| WHAT TO WORK ON |
Each record needs to be echoed exactly; can you do that?

| RECORD SET |

-------------------------

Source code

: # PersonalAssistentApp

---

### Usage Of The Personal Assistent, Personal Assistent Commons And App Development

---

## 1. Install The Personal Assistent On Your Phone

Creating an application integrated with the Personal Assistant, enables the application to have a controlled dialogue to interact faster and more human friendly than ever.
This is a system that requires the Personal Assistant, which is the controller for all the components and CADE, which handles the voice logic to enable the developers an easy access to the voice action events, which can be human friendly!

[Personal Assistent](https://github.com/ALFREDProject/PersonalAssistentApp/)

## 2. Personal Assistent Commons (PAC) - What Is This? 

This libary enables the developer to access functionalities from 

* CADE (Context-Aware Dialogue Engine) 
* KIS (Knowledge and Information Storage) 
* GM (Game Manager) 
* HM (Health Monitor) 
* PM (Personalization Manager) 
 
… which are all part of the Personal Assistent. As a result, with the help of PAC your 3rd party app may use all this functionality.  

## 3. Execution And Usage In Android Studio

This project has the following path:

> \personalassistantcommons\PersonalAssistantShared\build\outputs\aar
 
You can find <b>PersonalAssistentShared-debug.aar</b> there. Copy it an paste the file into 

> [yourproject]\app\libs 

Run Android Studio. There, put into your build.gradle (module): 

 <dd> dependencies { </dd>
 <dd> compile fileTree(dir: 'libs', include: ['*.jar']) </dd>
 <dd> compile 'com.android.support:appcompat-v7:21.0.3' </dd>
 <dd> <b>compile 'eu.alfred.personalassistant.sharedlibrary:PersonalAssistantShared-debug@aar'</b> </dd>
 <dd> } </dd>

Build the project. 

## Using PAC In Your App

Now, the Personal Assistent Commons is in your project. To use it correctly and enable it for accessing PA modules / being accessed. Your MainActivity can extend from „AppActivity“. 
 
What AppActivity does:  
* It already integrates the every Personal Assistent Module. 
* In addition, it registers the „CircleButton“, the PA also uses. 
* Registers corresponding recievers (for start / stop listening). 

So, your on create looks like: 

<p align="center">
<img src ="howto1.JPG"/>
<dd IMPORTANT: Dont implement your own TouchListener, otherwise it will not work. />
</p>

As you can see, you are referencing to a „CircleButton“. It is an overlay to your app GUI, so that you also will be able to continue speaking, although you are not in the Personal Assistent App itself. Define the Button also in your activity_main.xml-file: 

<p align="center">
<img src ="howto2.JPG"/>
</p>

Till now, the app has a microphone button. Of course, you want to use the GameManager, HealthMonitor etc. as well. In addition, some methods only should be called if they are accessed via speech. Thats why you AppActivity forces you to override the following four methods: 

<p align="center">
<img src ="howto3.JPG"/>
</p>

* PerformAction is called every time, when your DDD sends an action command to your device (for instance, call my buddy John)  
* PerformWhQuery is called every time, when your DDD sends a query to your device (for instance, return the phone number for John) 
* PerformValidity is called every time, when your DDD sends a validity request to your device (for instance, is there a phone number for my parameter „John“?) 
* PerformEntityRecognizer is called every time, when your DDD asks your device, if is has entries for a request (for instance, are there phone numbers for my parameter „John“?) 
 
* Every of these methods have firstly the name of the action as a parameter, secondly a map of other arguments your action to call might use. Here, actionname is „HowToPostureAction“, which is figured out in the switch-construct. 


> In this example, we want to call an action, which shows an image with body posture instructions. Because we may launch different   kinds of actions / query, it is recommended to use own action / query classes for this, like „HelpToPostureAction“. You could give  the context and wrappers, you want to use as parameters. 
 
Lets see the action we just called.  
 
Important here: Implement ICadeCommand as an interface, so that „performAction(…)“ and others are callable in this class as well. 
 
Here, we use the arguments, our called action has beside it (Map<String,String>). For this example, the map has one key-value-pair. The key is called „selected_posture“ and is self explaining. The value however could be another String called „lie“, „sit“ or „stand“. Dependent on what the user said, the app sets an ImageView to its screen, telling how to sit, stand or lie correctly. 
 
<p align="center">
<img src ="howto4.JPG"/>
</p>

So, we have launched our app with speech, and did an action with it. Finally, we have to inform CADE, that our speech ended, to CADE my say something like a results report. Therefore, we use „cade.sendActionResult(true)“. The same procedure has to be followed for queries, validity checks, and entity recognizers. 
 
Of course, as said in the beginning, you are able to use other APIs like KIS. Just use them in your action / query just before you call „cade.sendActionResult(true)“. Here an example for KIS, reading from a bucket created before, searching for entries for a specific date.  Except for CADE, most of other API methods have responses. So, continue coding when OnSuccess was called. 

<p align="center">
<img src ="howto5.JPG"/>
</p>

-------------------------

| EXERCISE OUTPUT |
Source code

: # PersonalAssistentApp

---

### Usage Of The Personal Assistent, Personal Assistent Commons And App Development

---

## 1. Install The Personal Assistent On Your Phone

Creating an application integrated with the Personal Assistant, enables the application to have a controlled dialogue to interact faster and more human friendly than ever.
This is a system that requires the Personal Assistant, which is the controller for all the components and CADE, which handles the voice logic to enable the developers an easy access to the voice action events, which can be human friendly!

[Personal Assistent](https://github.com/ALFREDProject/PersonalAssistentApp/)

## 2. Personal Assistent Commons (PAC) - What Is This? 

This libary enables the developer to access functionalities from 

* CADE (Context-Aware Dialogue Engine) 
* KIS (Knowledge and Information Storage) 
* GM (Game Manager) 
* HM (Health Monitor) 
* PM (Personalization Manager) 
 
… which are all part of the Personal Assistent. As a result, with the help of PAC your 3rd party app may use all this functionality.  

## 3. Execution And Usage In Android Studio

This project has the following path:

> \personalassistantcommons\PersonalAssistantShared\build\outputs\aar
 
You can find <b>PersonalAssistentShared-debug.aar</b> there. Copy it an paste the file into 

> [yourproject]\app\libs 

Run Android Studio. There, put into your build.gradle (module): 

 <dd> dependencies { </dd>
 <dd> compile fileTree(dir: 'libs', include: ['*.jar']) </dd>
 <dd> compile 'com.android.support:appcompat-v7:21.0.3' </dd>
 <dd> <b>compile 'eu.alfred.personalassistant.sharedlibrary:PersonalAssistantShared-debug@aar'</b> </dd>
 <dd> } </dd>

Build the project. 

## Using PAC In Your App

Now, the Personal Assistent Commons is in your project. To use it correctly and enable it for accessing PA modules / being accessed. Your MainActivity can extend from „AppActivity“. 
 
What AppActivity does:  
* It already integrates the every Personal Assistent Module. 
* In addition, it registers the „CircleButton“, the PA also uses. 
* Registers corresponding recievers (for start / stop listening). 

So, your on create looks like: 

<p align="center">
<img src ="howto1.JPG"/>
<dd IMPORTANT: Dont implement your own TouchListener, otherwise it will not work. />
</p>

As you can see, you are referencing to a „CircleButton“. It is an overlay to your app GUI, so that you also will be able to continue speaking, although you are not in the Personal Assistent App itself. Define the Button also in your activity_main.xml-file: 

<p align="center">
<img src ="howto2.JPG"/>
</p>

Till now, the app has a microphone button. Of course, you want to use the GameManager, HealthMonitor etc. as well. In addition, some methods only should be called if they are accessed via speech. Thats why you AppActivity forces you to override the following four methods: 

<p align="center">
<img src ="howto3.JPG"/>
</p>

* PerformAction is called every time, when your DDD sends an action command to your device (for instance, call my buddy John)  
* PerformWhQuery is called every time, when your DDD sends a query to your device (for instance, return the phone number for John) 
* PerformValidity is called every time, when your DDD sends a validity request to your device (for instance, is there a phone number for my parameter „John“?) 
* PerformEntityRecognizer is called every time, when your DDD asks your device, if is has entries for a request (for instance, are there phone numbers for my parameter „John“?) 
 
* Every of these methods have firstly the name of the action as a parameter, secondly a map of other arguments your action to call might use. Here, actionname is „HowToPostureAction“, which is figured out in the switch-construct. 


> In this example, we want to call an action, which shows an image with body posture instructions. Because we may launch different   kinds of actions / query, it is recommended to use own action / query classes for this, like „HelpToPostureAction“. You could give  the context and wrappers, you want to use as parameters. 
 
Lets see the action we just called.  
 
Important here: Implement ICadeCommand as an interface, so that „performAction(…)“ and others are callable in this class as well. 
 
Here, we use the arguments, our called action has beside it (Map<String,String>). For this example, the map has one key-value-pair. The key is called „selected_posture“ and is self explaining. The value however could be another String called „lie“, „sit“ or „stand“. Dependent on what the user said, the app sets an ImageView to its screen, telling how to sit, stand or lie correctly. 
 
<p align="center">
<img src ="howto4.JPG"/>
</p>

So, we have launched our app with speech, and did an action with it. Finally, we have to inform CADE, that our speech ended, to CADE my say something like a results report. Therefore, we use „cade.sendActionResult(true)“. The same procedure has to be followed for queries, validity checks, and entity recognizers. 
 
Of course, as said in the beginning, you are able to use other APIs like KIS. Just use them in your action / query just before you call „cade.sendActionResult(true)“. Here an example for KIS, reading from a bucket created before, searching for entries for a specific date.  Except for CADE, most of other API methods have responses. So, continue coding when OnSuccess was called. 

<p align="center">
<img src ="howto5.JPG"/>
</p>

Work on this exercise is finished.